I started reading Why We Read on my flight home, and finished it this morning, about 26 hours later, and I loved the journey from start to finish, in which Reed—a Professor at the University of Pittsburgh—takes the reader through her life in books and reading. She writes about growing up in books and libraries, and the safety and comfort she found in reading as a hearing impaired person. The essays are familiar, warm, and loosely chronological, personal but also with touches that will be universal to anyone who’s ever been compelled to pick up a book about books. (It’s me!) In between the essays are humour pieces with titles like “Signs Your May Be a Female Character in a Work of Historical Fiction” (“Your name is Sarah.”) or “Signs You May Be An Adult Character in a YA Novel” (“You are dead.”).
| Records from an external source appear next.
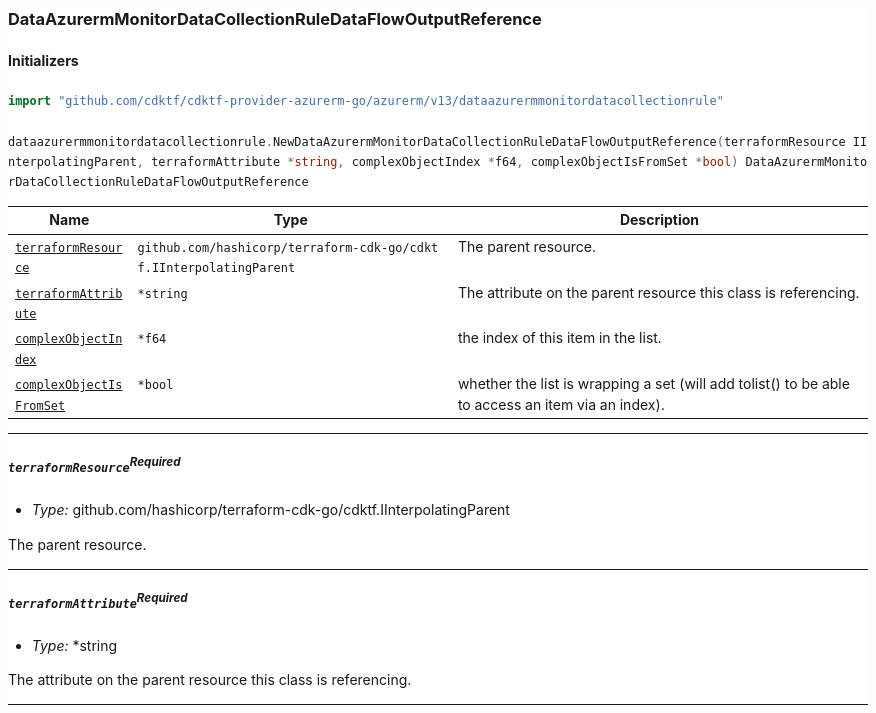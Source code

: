 

### DataAzurermMonitorDataCollectionRuleDataFlowOutputReference <a name="DataAzurermMonitorDataCollectionRuleDataFlowOutputReference" id="@cdktf/provider-azurerm.dataAzurermMonitorDataCollectionRule.DataAzurermMonitorDataCollectionRuleDataFlowOutputReference"></a>

#### Initializers <a name="Initializers" id="@cdktf/provider-azurerm.dataAzurermMonitorDataCollectionRule.DataAzurermMonitorDataCollectionRuleDataFlowOutputReference.Initializer"></a>

```go
import "github.com/cdktf/cdktf-provider-azurerm-go/azurerm/v13/dataazurermmonitordatacollectionrule"

dataazurermmonitordatacollectionrule.NewDataAzurermMonitorDataCollectionRuleDataFlowOutputReference(terraformResource IInterpolatingParent, terraformAttribute *string, complexObjectIndex *f64, complexObjectIsFromSet *bool) DataAzurermMonitorDataCollectionRuleDataFlowOutputReference
```

| **Name** | **Type** | **Description** |
| --- | --- | --- |
| <code><a href="#@cdktf/provider-azurerm.dataAzurermMonitorDataCollectionRule.DataAzurermMonitorDataCollectionRuleDataFlowOutputReference.Initializer.parameter.terraformResource">terraformResource</a></code> | <code>github.com/hashicorp/terraform-cdk-go/cdktf.IInterpolatingParent</code> | The parent resource. |
| <code><a href="#@cdktf/provider-azurerm.dataAzurermMonitorDataCollectionRule.DataAzurermMonitorDataCollectionRuleDataFlowOutputReference.Initializer.parameter.terraformAttribute">terraformAttribute</a></code> | <code>*string</code> | The attribute on the parent resource this class is referencing. |
| <code><a href="#@cdktf/provider-azurerm.dataAzurermMonitorDataCollectionRule.DataAzurermMonitorDataCollectionRuleDataFlowOutputReference.Initializer.parameter.complexObjectIndex">complexObjectIndex</a></code> | <code>*f64</code> | the index of this item in the list. |
| <code><a href="#@cdktf/provider-azurerm.dataAzurermMonitorDataCollectionRule.DataAzurermMonitorDataCollectionRuleDataFlowOutputReference.Initializer.parameter.complexObjectIsFromSet">complexObjectIsFromSet</a></code> | <code>*bool</code> | whether the list is wrapping a set (will add tolist() to be able to access an item via an index). |

---

##### `terraformResource`<sup>Required</sup> <a name="terraformResource" id="@cdktf/provider-azurerm.dataAzurermMonitorDataCollectionRule.DataAzurermMonitorDataCollectionRuleDataFlowOutputReference.Initializer.parameter.terraformResource"></a>

- *Type:* github.com/hashicorp/terraform-cdk-go/cdktf.IInterpolatingParent

The parent resource.

---

##### `terraformAttribute`<sup>Required</sup> <a name="terraformAttribute" id="@cdktf/provider-azurerm.dataAzurermMonitorDataCollectionRule.DataAzurermMonitorDataCollectionRuleDataFlowOutputReference.Initializer.parameter.terraformAttribute"></a>

- *Type:* *string

The attribute on the parent resource this class is referencing.

---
A childhood pilgrimage to see the hole in the ground where the Ingalls family lived in On the Banks of Plum Creek, the saga of trying to get her preschool students to stop selecting a picture book version of “Old MacDonald” at story time, introducing her public school students to libraries, being assigned to teach a university course on vampires even though she’s terrified of vampires, adding George Saunders Lincoln in the Bardo to her course syllabus and only after sitting down to read and realizing she didn’t understand the novel (!). How she skimmed for the Pizza Hut BOOK IT! program and maybe missed the point (but got the personal pan pizza. She writes about how reading requires us to be vulnerable, to be okay with not always understanding or knowing, with being wrong sometimes. About pretentious English Major guys whose favourite novels are Nathaniel Hawthorne’s Moby Dick

Wise, kind, funny, intimate, and surprising, reading these essays feels like meeting a friend.